§ **Exercise aim**: Emit all the data exactly as provided.

§ **Entries provided**:

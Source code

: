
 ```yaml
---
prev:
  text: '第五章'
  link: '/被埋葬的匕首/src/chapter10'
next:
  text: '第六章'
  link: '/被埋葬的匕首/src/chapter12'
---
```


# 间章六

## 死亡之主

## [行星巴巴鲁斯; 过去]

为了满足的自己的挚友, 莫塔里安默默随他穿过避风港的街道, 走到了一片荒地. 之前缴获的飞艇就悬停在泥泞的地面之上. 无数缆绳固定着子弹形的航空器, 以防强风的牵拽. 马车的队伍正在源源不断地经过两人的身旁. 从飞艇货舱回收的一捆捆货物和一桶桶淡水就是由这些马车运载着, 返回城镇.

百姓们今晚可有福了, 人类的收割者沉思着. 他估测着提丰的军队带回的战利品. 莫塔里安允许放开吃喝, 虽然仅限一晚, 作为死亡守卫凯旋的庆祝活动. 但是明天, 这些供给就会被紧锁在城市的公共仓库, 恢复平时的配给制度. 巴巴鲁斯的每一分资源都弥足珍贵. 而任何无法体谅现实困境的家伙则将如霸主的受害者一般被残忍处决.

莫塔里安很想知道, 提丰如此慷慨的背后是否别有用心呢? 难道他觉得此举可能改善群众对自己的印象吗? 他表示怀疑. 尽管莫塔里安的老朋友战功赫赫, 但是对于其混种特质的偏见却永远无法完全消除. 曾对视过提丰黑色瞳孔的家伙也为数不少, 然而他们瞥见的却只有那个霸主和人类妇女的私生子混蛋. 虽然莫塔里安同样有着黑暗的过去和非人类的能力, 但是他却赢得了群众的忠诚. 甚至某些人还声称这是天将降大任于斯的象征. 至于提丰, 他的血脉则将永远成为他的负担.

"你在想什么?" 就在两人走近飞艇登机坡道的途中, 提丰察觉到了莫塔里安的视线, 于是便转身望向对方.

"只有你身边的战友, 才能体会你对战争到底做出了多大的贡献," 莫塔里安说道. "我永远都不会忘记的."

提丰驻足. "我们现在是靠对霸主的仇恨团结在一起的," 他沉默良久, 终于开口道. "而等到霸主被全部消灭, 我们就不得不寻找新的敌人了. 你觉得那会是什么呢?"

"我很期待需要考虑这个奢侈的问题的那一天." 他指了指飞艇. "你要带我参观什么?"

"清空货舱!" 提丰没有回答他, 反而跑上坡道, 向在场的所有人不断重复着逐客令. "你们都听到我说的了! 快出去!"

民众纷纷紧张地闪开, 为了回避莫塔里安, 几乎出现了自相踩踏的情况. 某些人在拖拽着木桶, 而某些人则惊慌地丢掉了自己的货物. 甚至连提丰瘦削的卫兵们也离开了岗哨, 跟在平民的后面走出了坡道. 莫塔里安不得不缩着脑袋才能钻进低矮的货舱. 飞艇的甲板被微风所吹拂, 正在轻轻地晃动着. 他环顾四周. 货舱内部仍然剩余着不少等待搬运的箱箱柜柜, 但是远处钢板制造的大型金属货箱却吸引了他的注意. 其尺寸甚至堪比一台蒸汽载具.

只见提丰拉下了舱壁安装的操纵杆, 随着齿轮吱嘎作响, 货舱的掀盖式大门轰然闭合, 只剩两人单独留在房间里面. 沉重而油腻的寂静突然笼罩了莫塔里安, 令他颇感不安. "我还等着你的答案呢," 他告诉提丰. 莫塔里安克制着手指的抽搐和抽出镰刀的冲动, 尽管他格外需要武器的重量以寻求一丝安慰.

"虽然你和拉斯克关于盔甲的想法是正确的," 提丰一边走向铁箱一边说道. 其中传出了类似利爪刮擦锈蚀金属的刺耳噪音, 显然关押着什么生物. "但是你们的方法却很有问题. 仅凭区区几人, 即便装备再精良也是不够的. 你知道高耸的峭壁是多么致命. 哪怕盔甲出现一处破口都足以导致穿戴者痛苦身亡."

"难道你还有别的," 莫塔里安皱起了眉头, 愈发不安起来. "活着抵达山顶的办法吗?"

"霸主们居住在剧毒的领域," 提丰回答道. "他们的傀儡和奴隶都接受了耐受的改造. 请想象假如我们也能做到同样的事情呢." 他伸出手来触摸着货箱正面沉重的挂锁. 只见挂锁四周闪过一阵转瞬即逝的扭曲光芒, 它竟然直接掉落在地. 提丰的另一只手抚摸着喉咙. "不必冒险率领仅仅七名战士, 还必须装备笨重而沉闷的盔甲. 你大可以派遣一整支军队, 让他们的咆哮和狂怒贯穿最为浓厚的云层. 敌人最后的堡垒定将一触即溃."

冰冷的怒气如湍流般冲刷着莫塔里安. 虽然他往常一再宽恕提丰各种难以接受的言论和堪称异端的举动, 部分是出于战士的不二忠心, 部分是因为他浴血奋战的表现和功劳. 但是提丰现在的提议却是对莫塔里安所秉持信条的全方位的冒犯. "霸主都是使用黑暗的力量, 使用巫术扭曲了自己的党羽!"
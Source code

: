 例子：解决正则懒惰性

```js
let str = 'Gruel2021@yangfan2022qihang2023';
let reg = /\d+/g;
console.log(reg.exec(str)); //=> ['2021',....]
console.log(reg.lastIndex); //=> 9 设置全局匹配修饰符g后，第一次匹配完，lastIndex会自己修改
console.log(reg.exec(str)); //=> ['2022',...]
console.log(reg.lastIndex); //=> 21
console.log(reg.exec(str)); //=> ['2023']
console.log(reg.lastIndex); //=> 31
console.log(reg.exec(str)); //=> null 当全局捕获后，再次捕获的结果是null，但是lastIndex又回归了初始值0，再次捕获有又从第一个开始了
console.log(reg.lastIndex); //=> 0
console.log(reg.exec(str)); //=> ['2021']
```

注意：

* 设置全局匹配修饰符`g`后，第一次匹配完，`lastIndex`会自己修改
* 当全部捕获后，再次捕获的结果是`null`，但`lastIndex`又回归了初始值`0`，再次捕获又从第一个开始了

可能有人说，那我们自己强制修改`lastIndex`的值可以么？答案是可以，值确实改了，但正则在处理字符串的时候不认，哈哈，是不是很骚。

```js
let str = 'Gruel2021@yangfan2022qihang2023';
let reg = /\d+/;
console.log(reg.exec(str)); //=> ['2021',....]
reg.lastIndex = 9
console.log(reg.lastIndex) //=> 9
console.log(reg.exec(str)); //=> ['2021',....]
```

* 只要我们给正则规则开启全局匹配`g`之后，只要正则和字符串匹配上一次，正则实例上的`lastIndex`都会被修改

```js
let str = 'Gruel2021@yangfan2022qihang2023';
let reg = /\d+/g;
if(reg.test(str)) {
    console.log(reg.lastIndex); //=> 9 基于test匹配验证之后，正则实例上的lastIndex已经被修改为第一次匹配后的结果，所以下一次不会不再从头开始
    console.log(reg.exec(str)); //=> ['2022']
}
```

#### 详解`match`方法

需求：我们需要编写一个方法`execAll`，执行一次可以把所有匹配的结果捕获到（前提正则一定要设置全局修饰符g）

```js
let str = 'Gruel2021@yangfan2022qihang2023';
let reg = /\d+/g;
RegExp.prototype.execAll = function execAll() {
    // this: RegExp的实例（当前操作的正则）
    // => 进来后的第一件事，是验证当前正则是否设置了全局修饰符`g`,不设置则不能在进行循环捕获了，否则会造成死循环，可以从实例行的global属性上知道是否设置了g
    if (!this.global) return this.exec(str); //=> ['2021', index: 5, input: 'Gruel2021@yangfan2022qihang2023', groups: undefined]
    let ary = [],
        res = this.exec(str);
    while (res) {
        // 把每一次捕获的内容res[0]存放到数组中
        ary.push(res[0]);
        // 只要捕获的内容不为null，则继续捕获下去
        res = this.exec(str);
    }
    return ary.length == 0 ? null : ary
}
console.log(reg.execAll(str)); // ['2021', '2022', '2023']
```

§ **Response to the exercise**:
Source code

:
 ```yaml
---
prev:
  text: '第五章'
  link: '/被埋葬的匕首/src/chapter10'
next:
  text: '第六章'
  link: '/被埋葬的匕首/src/chapter12'
---
```


# 间章六

## 死亡之主

## [行星巴巴鲁斯; 过去]

为了满足的自己的挚友, 莫塔里安默默随他穿过避风港的街道, 走到了一片荒地. 之前缴获的飞艇就悬停在泥泞的地面之上. 无数缆绳固定着子弹形的航空器, 以防强风的牵拽. 马车的队伍正在源源不断地经过两人的身旁. 从飞艇货舱回收的一捆捆货物和一桶桶淡水就是由这些马车运载着, 返回城镇.

百姓们今晚可有福了, 人类的收割者沉思着. 他估测着提丰的军队带回的战利品. 莫塔里安允许放开吃喝, 虽然仅限一晚, 作为死亡守卫凯旋的庆祝活动. 但是明天, 这些供给就会被紧锁在城市的公共仓库, 恢复平时的配给制度. 巴巴鲁斯的每一分资源都弥足珍贵. 而任何无法体谅现实困境的家伙则将如霸主的受害者一般被残忍处决.

莫塔里安很想知道, 提丰如此慷慨的背后是否别有用心呢? 难道他觉得此举可能改善群众对自己的印象吗? 他表示怀疑. 尽管莫塔里安的老朋友战功赫赫, 但是对于其混种特质的偏见却永远无法完全消除. 曾对视过提丰黑色瞳孔的家伙也为数不少, 然而他们瞥见的却只有那个霸主和人类妇女的私生子混蛋. 虽然莫塔里安同样有着黑暗的过去和非人类的能力, 但是他却赢得了群众的忠诚. 甚至某些人还声称这是天将降大任于斯的象征. 至于提丰, 他的血脉则将永远成为他的负担.

"你在想什么?" 就在两人走近飞艇登机坡道的途中, 提丰察觉到了莫塔里安的视线, 于是便转身望向对方.

"只有你身边的战友, 才能体会你对战争到底做出了多大的贡献," 莫塔里安说道. "我永远都不会忘记的."

提丰驻足. "我们现在是靠对霸主的仇恨团结在一起的," 他沉默良久, 终于开口道. "而等到霸主被全部消灭, 我们就不得不寻找新的敌人了. 你觉得那会是什么呢?"

"我很期待需要考虑这个奢侈的问题的那一天." 他指了指飞艇. "你要带我参观什么?"

"清空货舱!" 提丰没有回答他, 反而跑上坡道, 向在场的所有人不断重复着逐客令. "你们都听到我说的了! 快出去!"

民众纷纷紧张地闪开, 为了回避莫塔里安, 几乎出现了自相踩踏的情况. 某些人在拖拽着木桶, 而某些人则惊慌地丢掉了自己的货物. 甚至连提丰瘦削的卫兵们也离开了岗哨, 跟在平民的后面走出了坡道. 莫塔里安不得不缩着脑袋才能钻进低矮的货舱. 飞艇的甲板被微风所吹拂, 正在轻轻地晃动着. 他环顾四周. 货舱内部仍然剩余着不少等待搬运的箱箱柜柜, 但是远处钢板制造的大型金属货箱却吸引了他的注意. 其尺寸甚至堪比一台蒸汽载具.

只见提丰拉下了舱壁安装的操纵杆, 随着齿轮吱嘎作响, 货舱的掀盖式大门轰然闭合, 只剩两人单独留在房间里面. 沉重而油腻的寂静突然笼罩了莫塔里安, 令他颇感不安. "我还等着你的答案呢," 他告诉提丰. 莫塔里安克制着手指的抽搐和抽出镰刀的冲动, 尽管他格外需要武器的重量以寻求一丝安慰.

"虽然你和拉斯克关于盔甲的想法是正确的," 提丰一边走向铁箱一边说道. 其中传出了类似利爪刮擦锈蚀金属的刺耳噪音, 显然关押着什么生物. "但是你们的方法却很有问题. 仅凭区区几人, 即便装备再精良也是不够的. 你知道高耸的峭壁是多么致命. 哪怕盔甲出现一处破口都足以导致穿戴者痛苦身亡."

"难道你还有别的," 莫塔里安皱起了眉头, 愈发不安起来. "活着抵达山顶的办法吗?"

"霸主们居住在剧毒的领域," 提丰回答道. "他们的傀儡和奴隶都接受了耐受的改造. 请想象假如我们也能做到同样的事情呢." 他伸出手来触摸着货箱正面沉重的挂锁. 只见挂锁四周闪过一阵转瞬即逝的扭曲光芒, 它竟然直接掉落在地. 提丰的另一只手抚摸着喉咙. "不必冒险率领仅仅七名战士, 还必须装备笨重而沉闷的盔甲. 你大可以派遣一整支军队, 让他们的咆哮和狂怒贯穿最为浓厚的云层. 敌人最后的堡垒定将一触即溃."

冰冷的怒气如湍流般冲刷着莫塔里安. 虽然他往常一再宽恕提丰各种难以接受的言论和堪称异端的举动, 部分是出于战士的不二忠心, 部分是因为他浴血奋战的表现和功劳. 但是提丰现在的提议却是对莫塔里安所秉持信条的全方位的冒犯. "霸主都是使用黑暗的力量, 使用巫术扭曲了自己的党羽!"
Source code

: 例子：解决正则懒惰性

```js
let str = 'Gruel2021@yangfan2022qihang2023';
let reg = /\d+/g;
console.log(reg.exec(str)); //=> ['2021',....]
console.log(reg.lastIndex); //=> 9 设置全局匹配修饰符g后，第一次匹配完，lastIndex会自己修改
console.log(reg.exec(str)); //=> ['2022',...]
console.log(reg.lastIndex); //=> 21
console.log(reg.exec(str)); //=> ['2023']
console.log(reg.lastIndex); //=> 31
console.log(reg.exec(str)); //=> null 当全局捕获后，再次捕获的结果是null，但是lastIndex又回归了初始值0，再次捕获有又从第一个开始了
console.log(reg.lastIndex); //=> 0
console.log(reg.exec(str)); //=> ['2021']
```

注意：

* 设置全局匹配修饰符`g`后，第一次匹配完，`lastIndex`会自己修改
* 当全部捕获后，再次捕获的结果是`null`，但`lastIndex`又回归了初始值`0`，再次捕获又从第一个开始了

可能有人说，那我们自己强制修改`lastIndex`的值可以么？答案是可以，值确实改了，但正则在处理字符串的时候不认，哈哈，是不是很骚。

```js
let str = 'Gruel2021@yangfan2022qihang2023';
let reg = /\d+/;
console.log(reg.exec(str)); //=> ['2021',....]
reg.lastIndex = 9
console.log(reg.lastIndex) //=> 9
console.log(reg.exec(str)); //=> ['2021',....]
```

* 只要我们给正则规则开启全局匹配`g`之后，只要正则和字符串匹配上一次，正则实例上的`lastIndex`都会被修改

```js
let str = 'Gruel2021@yangfan2022qihang2023';
let reg = /\d+/g;
if(reg.test(str)) {
    console.log(reg.lastIndex); //=> 9 基于test匹配验证之后，正则实例上的lastIndex已经被修改为第一次匹配后的结果，所以下一次不会不再从头开始
    console.log(reg.exec(str)); //=> ['2022']
}
```

#### 详解`match`方法

需求：我们需要编写一个方法`execAll`，执行一次可以把所有匹配的结果捕获到（前提正则一定要设置全局修饰符g）

```js
let str = 'Gruel2021@yangfan2022qihang2023';
let reg = /\d+/g;
RegExp.prototype.execAll = function execAll() {
    // this: RegExp的实例（当前操作的正则）
    // => 进来后的第一件事，是验证当前正则是否设置了全局修饰符`g`,不设置则不能在进行循环捕获了，否则会造成死循环，可以从实例行的global属性上知道是否设置了g
    if (!this.global) return this.exec(str); //=> ['2021', index: 5, input: 'Gruel2021@yangfan2022qihang2023', groups: undefined]
    let ary = [],
        res = this.exec(str);
    while (res) {
        // 把每一次捕获的内容res[0]存放到数组中
        ary.push(res[0]);
        // 只要捕获的内容不为null，则继续捕获下去
        res = this.exec(str);
    }
    return ary.length == 0 ? null : ary
}
console.log(reg.execAll(str)); // ['2021', '2022', '2023']
```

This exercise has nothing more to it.